++++ INFORMATION SUPPLIED

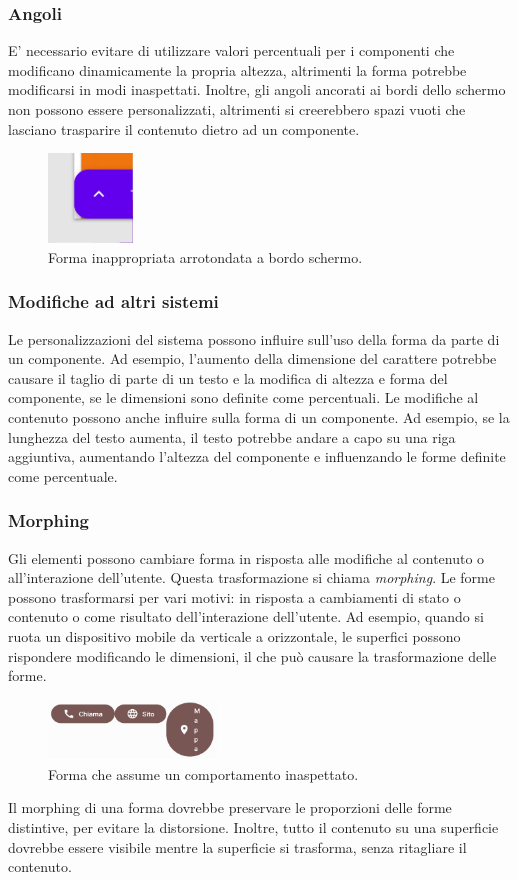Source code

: \documentclass[12pt, a4paper]{report}
\begin{document}
	\subsubsection{Angoli}
	E' necessario evitare di utilizzare valori percentuali per i componenti che modificano dinamicamente la propria altezza, altrimenti la forma potrebbe modificarsi in modi inaspettati.
	Inoltre, gli angoli ancorati ai bordi dello schermo non possono essere personalizzati, altrimenti si creerebbero spazi vuoti che lasciano trasparire il contenuto dietro ad un componente.
	\begin{figure}[h]
		\centering
		\includegraphics[width=0.2\textwidth]{erroreshape} %
		\caption{Forma inappropriata arrotondata a bordo schermo.}
	\end{figure}
	\subsubsection{Modifiche ad altri sistemi}
	Le personalizzazioni del sistema possono influire sull'uso della forma da parte di un componente. Ad esempio, l'aumento della dimensione del carattere potrebbe causare il taglio di parte di un testo e la modifica di altezza e forma del componente, se le dimensioni sono definite come percentuali.
	Le modifiche al contenuto possono anche influire sulla forma di un componente. Ad esempio, se la lunghezza del testo aumenta, il testo potrebbe andare a capo su una riga aggiuntiva, aumentando l'altezza del componente e influenzando le forme definite come percentuale.
	\subsubsection{Morphing}
	Gli elementi possono cambiare forma in risposta alle modifiche al contenuto o all'interazione dell'utente. Questa trasformazione si chiama \textit{morphing}. Le forme possono trasformarsi per vari motivi: in risposta a cambiamenti di stato o contenuto o come risultato dell'interazione dell'utente. Ad esempio, quando si ruota un
	dispositivo mobile da verticale a orizzontale, le superfici possono rispondere modificando le dimensioni, il che può causare la trasformazione delle forme.
	\begin{figure}[h]
		\centering
		\includegraphics[width=0.4\textwidth]{erroreForme} %
		\caption{Forma che assume un comportamento inaspettato.}
	\end{figure}
	Il morphing di una forma dovrebbe preservare le proporzioni delle forme distintive, per evitare la distorsione.
	Inoltre, tutto il contenuto su una superficie dovrebbe essere visibile mentre la superficie si trasforma, senza ritagliare il contenuto.
\end{document}

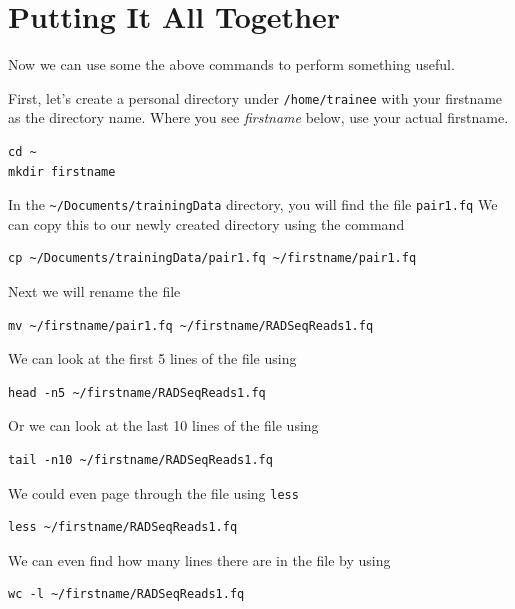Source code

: \documentclass[a4paper,12pt,twoside]{memoir}
\begin{document}
\section{Putting It All Together}
Now we can use some the above commands to perform something useful. \\

\begin{steps}
First, let's create a personal directory under \texttt{/home/trainee} with your firstname as the directory name.
Where you see \textit{firstname} below, use your actual firstname. \\
\begin{lstlisting}
cd ~
mkdir firstname
\end{lstlisting}
\end{steps}

\begin{steps}
In the \texttt{\~{}/Documents/trainingData} directory, you will find the file \texttt{pair1.fq}
We can copy this to our newly created directory using the command \\
\begin{lstlisting}
cp ~/Documents/trainingData/pair1.fq ~/firstname/pair1.fq
\end{lstlisting}
Next we will rename the file \\
\begin{lstlisting}
mv ~/firstname/pair1.fq ~/firstname/RADSeqReads1.fq
\end{lstlisting}

We can look at the first 5 lines of the file using \\
\begin{lstlisting}
head -n5 ~/firstname/RADSeqReads1.fq
\end{lstlisting}
Or we can look at the last 10 lines of the file using \\
\begin{lstlisting}
tail -n10 ~/firstname/RADSeqReads1.fq
\end{lstlisting}
We could even page through the file using \texttt{less}
\begin{lstlisting}
less ~/firstname/RADSeqReads1.fq
\end{lstlisting}
We can even find how many lines there are in the file by using \\
\begin{lstlisting}
wc -l ~/firstname/RADSeqReads1.fq
\end{lstlisting}
\end{steps}
\end{document}
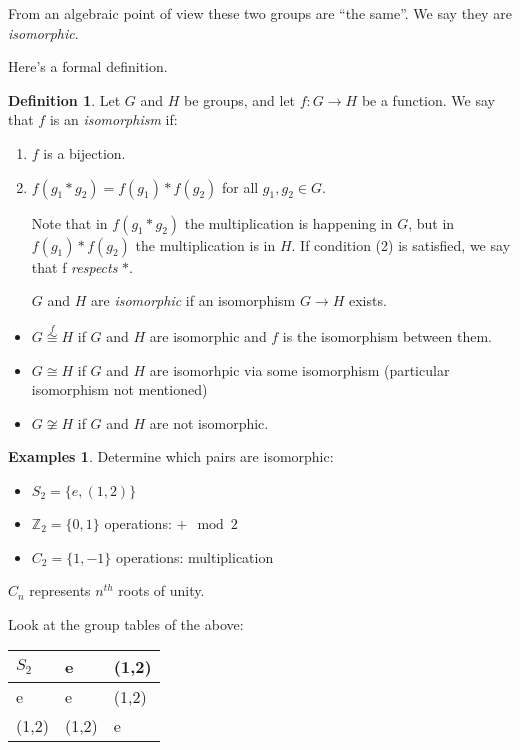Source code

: \documentclass{article}
\theoremstyle{definition}
\newtheorem{definition}{Definition}
\newtheorem*{exmps}{Examples}
\newcommand{\ism}{\cong}
\begin{document}
From an algebraic point of view these two groups are ``the same''. We say they are \textit{isomorphic}.

Here's a formal definition.\\


\begin{definition}
Let $G$ and $H$ be groups, and let $f : G \rightarrow H$ be a function. We say that $f$ is an \emph{isomorphism} if:
\begin{enumerate}
\item $f$ is a bijection.
\item $f(g_1 * g_2)=f(g_1) * f(g_2) $ for all $g_1, g_2 \in G$.

Note that in $f(g_1 * g_2)$ the multiplication is happening in $G$, but in $f(g_1) * f(g_2)$ the multiplication is in $H$. If condition (2) is satisfied, we say that f \emph{respects} $*$.

$G$ and $H$ are \emph{isomorphic} if an isomorphism $G \rightarrow H$ exists.
\end{enumerate}
\end{definition}

\begin{itemize}
  \item 
    $G \overset{f}{\ism} H$ if $G$ and $H$ are isomorphic and $f$ is the isomorphism between them.
  \item
$G \ism H$ if $G$ and $H$ are isomorhpic via some isomorphism (particular isomorphism not mentioned)
  \item 
$G \not\ism H$ if $G$ and $H$ are not isomorphic.\\
\end{itemize}
\begin{exmps}
Determine which pairs are isomorphic:

\begin{itemize}
  \item $S_2=\{e, (1, 2)\}$
  \item $\mathbb{Z}_2=\{0,1\}$ operations: $+\mod 2$
  \item $C_2=\{1,-1\}$ operations: multiplication
\end{itemize}
$C_n$ represents $n^{th}$ roots of unity.
  
\end{exmps}

Look at the group tables of the above:

\begin{table}[h]
  \centering
\label{my-label}
\begin{tabular}{l|ll}
$S_2$  & e     & (1,2) \\
\hline
e     & e     & (1,2) \\
(1,2) & (1,2) & e    
\end{tabular}
\end{table}
\end{document}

++++++++

WHAT TO WORK ON: The reply must be a number and nothing more: the count of lines above that contain the word "delle".

RESPONSE: 2